Het oude ideaal dat ouders een school mogen hebben waarin de geest van thuis en
van de kerk ook aanwezig is, is een gevoelige klap toegebracht. Dan leef je in
een stad die geen vrede wil, maar een afrekening. In zo’n stad kun je zelf geen
vrede hebben – hoe aardig en constructief je je ook opstelt. Het voorkomen van
verkiezingen is niet belangrijker dan deze principiële afweging. Inderdaad is
mijn politieke positiekeus hier een andere dan die van de SGP.
Het gevaar bestaat bovendien dat die nieuwe doelstelling van
de SGP een soort mantra wordt, een tunnel waarin de blik op het oorspronkelijke
ideaal en de oorspronkelijke principes niet meer mogelijk is.

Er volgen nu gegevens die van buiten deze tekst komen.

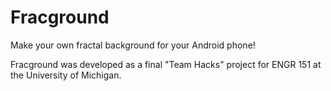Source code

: # Fracground
Make your own fractal background for your Android phone!

Fracground was developed as a final "Team Hacks" project for ENGR 151 at the University of Michigan.

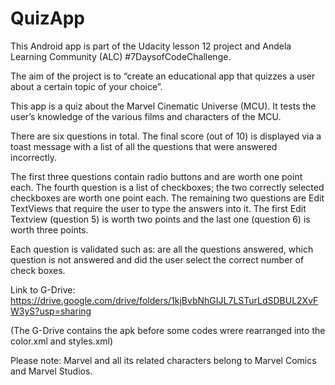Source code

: # QuizApp

This Android app is part of the Udacity lesson 12 project and Andela Learning Community (ALC) #7DaysofCodeChallenge. 

The aim of the project is to “create an educational app that quizzes a user about a certain topic of your choice”.

This app is a quiz about the Marvel Cinematic Universe (MCU). It tests the user’s knowledge of the various films and characters of the MCU.

There are six questions in total. The final score (out of 10) is displayed via a toast message with a list of all the questions that were answered incorrectly.

The first three questions contain radio buttons and are worth one point each. The fourth question is a list of checkboxes; the two correctly selected checkboxes are worth one point each. The remaining two questions are Edit TextViews that require the user to type the answers into it. The first Edit Textview (question 5) is worth two points and the last one (question 6) is worth three points.

Each question is validated such as: are all the questions answered, which question is not answered and did the user select the correct number of check boxes.

Link to G-Drive: https://drive.google.com/drive/folders/1kjBvbNhGIJL7LSTurLdSDBUL2XvFW3yS?usp=sharing

(The  G-Drive contains the apk before some codes wrere rearranged into the color.xml and styles.xml)

Please note: Marvel and all its related characters belong to Marvel Comics and Marvel Studios.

Waarin een o zo
verleidelijke maar valse kameraderie met de goedlachse stadsbewoners dreigt, en
waarin alle koerswijzigingen met een beroep op die vrede en die constructieve
houding worden goed gepraat. Waarin wissels stilzwijgend worden omgezet – net
als bij het vrouwenstandpunt en de keuze voor tolerantie.
Die keuzes, en zeker de keuze voor doelmatigheid, vragen
meer verantwoording dan Van der Staaij met een pragmatisch beroep op vrede tot
nog toe bereid is te geven. Misschien dat het Wetenschappelijk Instituut van de
SGP hier ook meer zou kunnen betekenen?